U.S. Ice Cream Facts
  • Ben Franklin, George Washington, and Thomas Jefferson enjoyed ice cream.

  • 1813 -First Lady Dolley Madison served ice cream at the Inaugural Ball.

  • 1832 – African American confectioner, Augustus Jackson, created multiple ice cream recipes as well as a superior technique to manufacture ice cream.

  • 1843 – Philadelphian, Nancy Johnson, received the first U.S. patent for a small-scale hand-cranked ice cream freezer.

  • 1920 – Harry Burt puts the first ice cream trucks on the streets.

An astonishing fact regarding Thomas Jefferson – his recipe for Old Fashioned Vanilla Ice Cream is believed to be the oldest recipe for ice cream in the USA. The recipe below is provided by the Library of Congress.  The transcript is word for word for ease of following along.


Thomas Jefferson’s Old Fashioned Vanilla Ice Cream Recipe
  • 2 quarts heavy whipping cream

  • 1 cup sugar

  • 1 vanilla bean

  • 6 large egg yolks

  1. Directions

  • In a large heavy saucepan, combine cream and sugar.

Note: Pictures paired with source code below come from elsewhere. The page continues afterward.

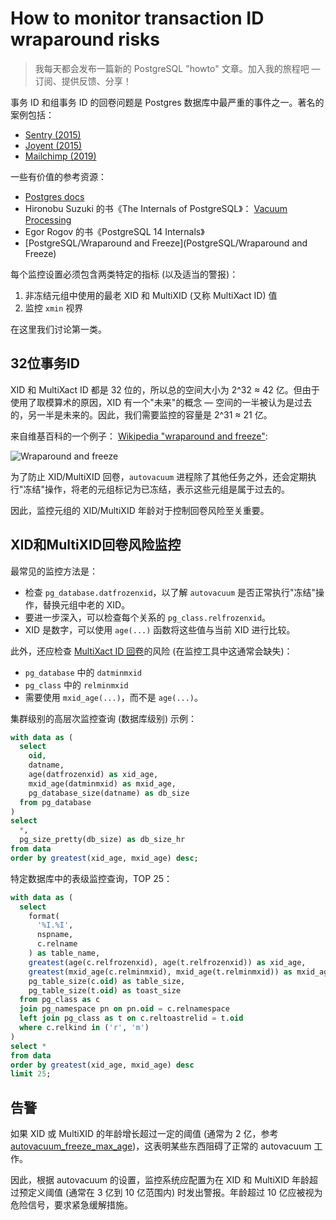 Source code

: # How to monitor transaction ID wraparound risks

> 我每天都会发布一篇新的 PostgreSQL "howto" 文章。加入我的旅程吧 — 订阅、提供反馈、分享！

事务 ID 和组事务 ID 的回卷问题是 Postgres 数据库中最严重的事件之一。著名的案例包括：

- [Sentry (2015)](https://blog.sentry.io/transaction-id-wraparound-in-postgres/)
- [Joyent (2015)](https://tritondatacenter.com/blog/manta-postmortem-7-27-2015)
- [Mailchimp (2019)](https://mailchimp.com/what-we-learned-from-the-recent-mandrill-outage/)

一些有价值的参考资源：

- [Postgres docs](https://postgresql.org/docs/current/routine-vacuuming.html#VACUUM-FOR-WRAPAROUND)
- Hironobu Suzuki 的书《The Internals of PostgreSQL》： [Vacuum Processing](https://interdb.jp/pg/pgsql06.html)
- Egor Rogov 的书《PostgreSQL 14 Internals》
- [PostgreSQL/Wraparound and Freeze](PostgreSQL/Wraparound and Freeze)

每个监控设置必须包含两类特定的指标 (以及适当的警报)：

1. 非冻结元组中使用的最老 XID 和 MultiXID (又称 MultiXact ID) 值
2. 监控 `xmin` 视界

在这里我们讨论第一类。

## 32位事务ID

XID 和 MultiXact ID 都是 32 位的，所以总的空间大小为 2^32 ≈ 42 亿。但由于使用了取模算术的原因，XID 有一个"未来"的概念 — 空间的一半被认为是过去的，另一半是未来的。因此，我们需要监控的容量是 2^31 ≈ 21 亿。

来自维基百科的一个例子： [Wikipedia "wraparound and freeze"](https://en.wikibooks.org/wiki/PostgreSQL/Wraparound_and_Freeze):

![Wraparound and freeze](https://gitlab.com/postgres-ai/postgresql-consulting/postgres-howtos/-/raw/main/files/0044_wraparound_and_freeze.jpg)

为了防止 XID/MultiXID 回卷，`autovacuum` 进程除了其他任务之外，还会定期执行"冻结"操作，将老的元组标记为已冻结，表示这些元组是属于过去的。

因此，监控元组的 XID/MultiXID 年龄对于控制回卷风险至关重要。

## XID和MultiXID回卷风险监控

最常见的监控方法是：

- 检查 `pg_database.datfrozenxid`，以了解 `autovacuum` 是否正常执行"冻结"操作，替换元组中老的 XID。
- 要进一步深入，可以检查每个关系的 `pg_class.relfrozenxid`。
- XID 是数字，可以使用 `age(...)` 函数将这些值与当前 XID 进行比较。

此外，还应检查 [MultiXact ID 回卷](https://www.postgresql.org/docs/current/routine-vacuuming.html#VACUUM-FOR-MULTIXACT-WRAPAROUND)的风险 (在监控工具中这通常会缺失)：

- `pg_database` 中的 `datminmxid`
- `pg_class` 中的 `relminmxid`
- 需要使用 `mxid_age(...)`，而不是 `age(...)`。

集群级别的高层次监控查询 (数据库级别) 示例：

```sql
with data as (
  select
    oid,
    datname,
    age(datfrozenxid) as xid_age,
    mxid_age(datminmxid) as mxid_age,
    pg_database_size(datname) as db_size
  from pg_database
)
select
  *,
  pg_size_pretty(db_size) as db_size_hr
from data
order by greatest(xid_age, mxid_age) desc;
```

特定数据库中的表级监控查询，TOP 25：

```sql
with data as (
  select
    format(
      '%I.%I',
      nspname,
      c.relname
    ) as table_name,
    greatest(age(c.relfrozenxid), age(t.relfrozenxid)) as xid_age,
    greatest(mxid_age(c.relminmxid), mxid_age(t.relminmxid)) as mxid_age,
    pg_table_size(c.oid) as table_size,
    pg_table_size(t.oid) as toast_size
  from pg_class as c
  join pg_namespace pn on pn.oid = c.relnamespace
  left join pg_class as t on c.reltoastrelid = t.oid
  where c.relkind in ('r', 'm')
)
select *
from data
order by greatest(xid_age, mxid_age) desc
limit 25;
```

## 告警

如果 XID 或 MultiXID 的年龄增长超过一定的阈值 (通常为 2 亿，参考 [autovacuum_freeze_max_age](https://postgresqlco.nf/doc/en/param/autovacuum_freeze_max_age/))，这表明某些东西阻碍了正常的 autovacuum 工作。

因此，根据 autovacuum 的设置，监控系统应配置为在 XID 和 MultiXID 年龄超过预定义阈值 (通常在 3 亿到 10 亿范围内) 时发出警报。年龄超过 10 亿应被视为危险信号，要求紧急缓解措施。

Split vanilla bean in half lengthwise. With a sharp knife, scrape seeds into pan; add bean. Heat cream mixture over medium heat until bubbles form around sides of pan, stirring to dissolve sugar.

  • In a small bowl, whisk a small amount of the hot mixture into the egg yolks; return all to the pan, whisking constantly.

  • Cook over low heat until mixture is just thick enough to coat a metal spoon and temperature reaches 160°, stirring constantly. Do not allow to boil. Immediately transfer to a bowl.

  • Place bowl in a pan of ice water. Stir gently and occasionally for 2 minutes; discard vanilla bean. Press waxed paper onto the surface of custard. Refrigerate several hours or overnight.

  • Fill cylinder of ice cream freezer two-thirds full; freeze according to the manufacturer’s directions. (Refrigerate remaining mixture until ready to freeze.) Transfer ice cream to a freezer container; freeze for 4-6 hours or until firm. Repeat with the remaining mixture.

HOW TO OBSERVE #NationalIceCreamDay with Pikup

Enjoy National Ice Cream Day by sharing some with your family and friends! Go to the store and share a Pikup or join one to get the ingredients you need. Or when you go to your favorite ice cream shop share a Pikup with your neighbors to celebrate together. Post your Ice Cream Pikup on social media using #NationalIceCreamDay #Pikup.


NATIONAL ICE CREAM DAY HISTORY

In 1984, President Ronald Reagan proclaimed July as National Ice Cream Month and established National Ice Cream Day as the third Sunday in July.